— Task —
Every entry below must appear again, exactly as written.

— Record set —

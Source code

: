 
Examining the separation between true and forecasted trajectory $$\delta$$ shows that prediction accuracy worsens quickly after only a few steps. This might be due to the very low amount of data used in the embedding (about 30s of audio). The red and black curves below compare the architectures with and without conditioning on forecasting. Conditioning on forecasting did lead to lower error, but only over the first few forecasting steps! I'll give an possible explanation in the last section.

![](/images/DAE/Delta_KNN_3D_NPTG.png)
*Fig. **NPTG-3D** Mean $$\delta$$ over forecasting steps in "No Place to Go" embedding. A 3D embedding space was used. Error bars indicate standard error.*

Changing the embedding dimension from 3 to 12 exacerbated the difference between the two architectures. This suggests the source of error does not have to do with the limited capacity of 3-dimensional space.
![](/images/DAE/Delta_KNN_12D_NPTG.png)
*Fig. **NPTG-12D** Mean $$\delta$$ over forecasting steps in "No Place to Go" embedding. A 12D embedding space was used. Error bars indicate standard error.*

— Your response —
Source code

: 
Examining the separation between true and forecasted trajectory $$\delta$$ shows that prediction accuracy worsens quickly after only a few steps. This might be due to the very low amount of data used in the embedding (about 30s of audio). The red and black curves below compare the architectures with and without conditioning on forecasting. Conditioning on forecasting did lead to lower error, but only over the first few forecasting steps! I'll give an possible explanation in the last section.

![](/images/DAE/Delta_KNN_3D_NPTG.png)
*Fig. **NPTG-3D** Mean $$\delta$$ over forecasting steps in "No Place to Go" embedding. A 3D embedding space was used. Error bars indicate standard error.*

Changing the embedding dimension from 3 to 12 exacerbated the difference between the two architectures. This suggests the source of error does not have to do with the limited capacity of 3-dimensional space.
![](/images/DAE/Delta_KNN_12D_NPTG.png)
*Fig. **NPTG-12D** Mean $$\delta$$ over forecasting steps in "No Place to Go" embedding. A 12D embedding space was used. Error bars indicate standard error.*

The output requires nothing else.